Ich habe auch nochmal über dein Ziel
@singleman, nachgedacht ... mir kam da immer wieder der Begriff "Familie" in den Sinn (als Ziel des Verheiratetseins). Könnte es sein, dass du – als sehr in der Vergangenheit verhafteter Mensch – deine Herkunftsfamilie bzw. deine Mutter mehr vermisst, als du dir das bewusst bist?

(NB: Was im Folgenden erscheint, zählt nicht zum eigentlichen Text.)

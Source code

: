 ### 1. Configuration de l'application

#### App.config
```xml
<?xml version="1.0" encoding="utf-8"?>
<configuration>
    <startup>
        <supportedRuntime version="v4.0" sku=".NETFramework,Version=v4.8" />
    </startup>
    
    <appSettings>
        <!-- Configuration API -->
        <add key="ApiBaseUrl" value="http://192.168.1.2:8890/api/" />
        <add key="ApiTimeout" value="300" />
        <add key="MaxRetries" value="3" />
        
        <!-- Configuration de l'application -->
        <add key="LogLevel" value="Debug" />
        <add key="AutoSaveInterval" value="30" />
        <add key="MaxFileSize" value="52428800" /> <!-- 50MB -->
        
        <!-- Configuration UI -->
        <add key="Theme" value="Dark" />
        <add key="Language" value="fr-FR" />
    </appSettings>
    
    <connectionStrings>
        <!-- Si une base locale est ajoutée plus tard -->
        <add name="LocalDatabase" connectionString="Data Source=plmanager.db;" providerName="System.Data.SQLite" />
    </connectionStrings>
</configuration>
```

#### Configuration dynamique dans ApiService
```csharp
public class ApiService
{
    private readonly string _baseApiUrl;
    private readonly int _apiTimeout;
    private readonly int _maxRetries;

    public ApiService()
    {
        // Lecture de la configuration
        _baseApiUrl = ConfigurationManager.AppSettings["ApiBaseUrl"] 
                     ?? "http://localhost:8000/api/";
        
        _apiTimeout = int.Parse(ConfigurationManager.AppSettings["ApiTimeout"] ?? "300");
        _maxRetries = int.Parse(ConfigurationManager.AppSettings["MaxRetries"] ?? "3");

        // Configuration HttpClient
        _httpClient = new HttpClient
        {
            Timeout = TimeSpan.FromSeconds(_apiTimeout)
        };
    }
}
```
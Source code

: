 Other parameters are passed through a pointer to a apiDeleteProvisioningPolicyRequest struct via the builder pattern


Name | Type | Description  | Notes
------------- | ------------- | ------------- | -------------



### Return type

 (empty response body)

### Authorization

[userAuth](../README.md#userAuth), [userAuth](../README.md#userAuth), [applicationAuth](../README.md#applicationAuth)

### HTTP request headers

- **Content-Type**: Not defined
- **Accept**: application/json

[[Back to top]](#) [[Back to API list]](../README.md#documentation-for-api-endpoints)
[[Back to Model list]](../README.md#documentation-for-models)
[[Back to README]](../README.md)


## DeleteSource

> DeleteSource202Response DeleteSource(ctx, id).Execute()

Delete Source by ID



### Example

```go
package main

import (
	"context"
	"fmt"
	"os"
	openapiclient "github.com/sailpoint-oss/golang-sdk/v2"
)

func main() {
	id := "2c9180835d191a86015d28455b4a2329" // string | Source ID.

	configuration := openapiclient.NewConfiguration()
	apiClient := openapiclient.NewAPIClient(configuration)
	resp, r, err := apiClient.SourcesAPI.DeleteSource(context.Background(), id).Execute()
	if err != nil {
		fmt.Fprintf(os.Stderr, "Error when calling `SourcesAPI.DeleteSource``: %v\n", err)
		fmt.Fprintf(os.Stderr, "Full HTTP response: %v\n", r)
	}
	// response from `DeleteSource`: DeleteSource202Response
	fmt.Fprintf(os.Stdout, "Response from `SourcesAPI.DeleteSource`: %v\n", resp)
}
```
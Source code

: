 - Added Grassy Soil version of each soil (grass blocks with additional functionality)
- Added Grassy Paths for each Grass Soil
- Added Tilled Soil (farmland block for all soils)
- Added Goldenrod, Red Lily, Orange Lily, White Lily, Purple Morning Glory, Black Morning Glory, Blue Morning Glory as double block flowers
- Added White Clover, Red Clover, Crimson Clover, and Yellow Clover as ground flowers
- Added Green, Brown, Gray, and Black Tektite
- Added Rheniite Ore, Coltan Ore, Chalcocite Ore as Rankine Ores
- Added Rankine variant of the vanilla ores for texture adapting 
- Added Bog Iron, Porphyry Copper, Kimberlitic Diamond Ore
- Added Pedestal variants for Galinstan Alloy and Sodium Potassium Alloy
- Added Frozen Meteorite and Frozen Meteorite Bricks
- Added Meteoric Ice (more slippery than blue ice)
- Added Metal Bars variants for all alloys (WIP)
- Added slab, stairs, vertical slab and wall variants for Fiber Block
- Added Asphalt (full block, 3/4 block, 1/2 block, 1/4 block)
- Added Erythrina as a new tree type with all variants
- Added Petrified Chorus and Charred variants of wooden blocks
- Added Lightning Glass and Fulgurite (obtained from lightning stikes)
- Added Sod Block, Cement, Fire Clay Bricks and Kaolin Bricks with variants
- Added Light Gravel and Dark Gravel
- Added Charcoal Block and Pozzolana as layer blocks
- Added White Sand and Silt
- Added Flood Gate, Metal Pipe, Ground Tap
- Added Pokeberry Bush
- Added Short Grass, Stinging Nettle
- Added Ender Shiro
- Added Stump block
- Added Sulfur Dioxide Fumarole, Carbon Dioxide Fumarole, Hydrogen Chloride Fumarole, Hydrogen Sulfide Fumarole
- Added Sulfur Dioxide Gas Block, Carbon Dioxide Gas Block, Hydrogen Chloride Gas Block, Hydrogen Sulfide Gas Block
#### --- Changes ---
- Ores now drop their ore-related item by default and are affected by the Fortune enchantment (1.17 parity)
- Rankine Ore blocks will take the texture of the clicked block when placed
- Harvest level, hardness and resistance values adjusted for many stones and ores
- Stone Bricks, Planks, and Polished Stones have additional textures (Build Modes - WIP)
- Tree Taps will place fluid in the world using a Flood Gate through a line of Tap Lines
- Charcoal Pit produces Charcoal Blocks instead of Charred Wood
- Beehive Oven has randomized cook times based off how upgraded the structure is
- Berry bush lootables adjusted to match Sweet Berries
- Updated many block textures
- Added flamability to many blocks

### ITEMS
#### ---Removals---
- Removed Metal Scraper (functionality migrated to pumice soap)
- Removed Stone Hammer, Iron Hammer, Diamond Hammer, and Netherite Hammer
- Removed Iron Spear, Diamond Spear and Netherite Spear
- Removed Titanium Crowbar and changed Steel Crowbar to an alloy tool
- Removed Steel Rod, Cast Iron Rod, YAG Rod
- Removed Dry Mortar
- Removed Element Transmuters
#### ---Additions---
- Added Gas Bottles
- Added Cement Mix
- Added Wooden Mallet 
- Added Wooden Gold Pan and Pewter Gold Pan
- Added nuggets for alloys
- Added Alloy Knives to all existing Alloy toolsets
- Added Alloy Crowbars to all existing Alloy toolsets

Und dass das zu einer leicht "verschobenen" Sicht auf das Verheiratetsein führt?
Nur so als Idee ... weil das was
@Drölfchen schreibt wäre ja der direkte Weg zum Ziel: Es gibt immer Frauen, die auch nur das suchen – jemand, der sie in den Stand der Ehe versetzt, egal, wie die Beziehung sich dann entwickelt. Also wenn das bei dir so ist und du diesen Wunsch über alles andere stellst, könnte das tatsächlich der Weg sein, jemand "Gleichgesinntes" zu finden. Würde dir auch das Dating weitgehend ersparen und die vielen Abweisungen, die du erlebt hast und befürchtest.
Früher haben Verwandte oder Eltern sowas arrangiert – war ja auch nicht immer schlecht. Und ich meine, wenn ich mich recht erinnere, dass die Scheidungsraten arrangierter Ehen nicht höher sind als die der selbst ausgesuchten.